OTTAWA CITIZEN, By Blair Crawford
An online petition protesting the location of the Memorial to the Victims of Communism has garnered nearly 1,000 signatures and continues to grow, says one of the University of Ottawa students behind it.
The Move the Memorial Petition and a Facebook page by the same name was started in February, says Kayla Carman, an anthropology student.
“We’re focusing on the location,” Carman said. “Anybody has the right to memorialize whatever they want, but you have to go through the same processes as everyone else. The location was not approved by the body that’s supposed to be in charge of that land.
“We see the location as something that should not be a source of division — not a source of controversy — and the controversy here is loud.
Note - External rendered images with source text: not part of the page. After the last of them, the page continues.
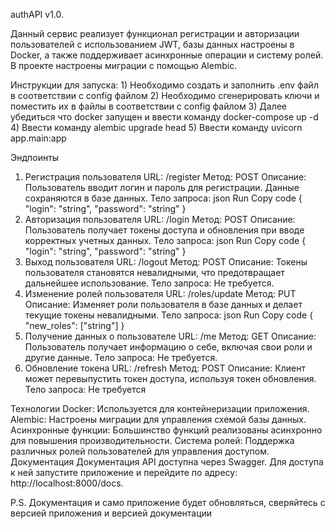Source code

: authAPI v1.0.

Данный сервис реализует функционал регистрации и авторизации пользователей с использованием JWT, базы данных настроены в Docker, а также поддерживает асинхронные операции и систему ролей. В проекте настроены миграции с помощью Alembic.

Инструкции для запуска: 1) Необходимо создать и заполнить .env файл в соответствии с config файлом
                        2) Необходимо сгенерировать ключи и поместить их в файлы в соответствии с config файлом
                        3) Далее убедиться что docker запущен и ввести команду docker-compose up -d
                        4) Ввести команду alembic upgrade head
                        5) Ввести команду uvicorn app.main:app

Эндпоинты
1. Регистрация пользователя
URL: /register
Метод: POST
Описание: Пользователь вводит логин и пароль для регистрации. Данные сохраняются в базе данных.
Тело запроса:
json
Run
Copy code
{
  "login": "string",
  "password": "string"
}
2. Авторизация пользователя
URL: /login
Метод: POST
Описание: Пользователь получает токены доступа и обновления при вводе корректных учетных данных.
Тело запроса:
json
Run
Copy code
{
  "login": "string",
  "password": "string"
}
3. Выход пользователя
URL: /logout
Метод: POST
Описание: Токены пользователя становятся невалидными, что предотвращает дальнейшее использование.
Тело запроса: Не требуется.
4. Изменение ролей пользователя
URL: /roles/update
Метод: PUT
Описание: Изменяет роли пользователя в базе данных и делает текущие токены невалидными.
Тело запроса:
json
Run
Copy code
{
  "new_roles": ["string"]
}
5. Получение данных о пользователе
URL: /me
Метод: GET
Описание: Пользователь получает информацию о себе, включая свои роли и другие данные.
Тело запроса: Не требуется.
6. Обновление токена
URL: /refresh
Метод: POST
Описание: Клиент может перевыпустить токен доступа, используя токен обновления.
Тело запроса: Не требуется

Технологии
Docker: Используется для контейнеризации приложения.
Alembic: Настроены миграции для управления схемой базы данных.
Асинхронные функции: Большинство функций реализованы асинхронно для повышения производительности.
Система ролей: Поддержка различных ролей пользователей для управления доступом.
Документация
Документация API доступна через Swagger. Для доступа к ней запустите приложение и перейдите по адресу: http://localhost:8000/docs.

P.S. Документация и само приложение будет обновляться, сверяйтесь с версией приложения и версией документации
Whatever goes in that spot should be for everyone.”
The memorial is backed by a charity, Tribute to Liberty, and is to be built on a 5,000-square-metre site on Wellington Street near the Supreme Court of Canada, a spot once designated for a new federal court building. The monument is expected to cost $5.5 million of which $3 million will be paid for by the government. Its original cost was listed at $1.5 million, to be raised entirely through private donations.
The petition is the latest voice in a growing chorus opposed to the memorial’s location, which includes Mayor Jim Watson, Ottawa architect Barry Padolsky, Shirley Greenberg, an architect who was on the jury that chose the winning design, and the Royal Architectural Institute of Canada.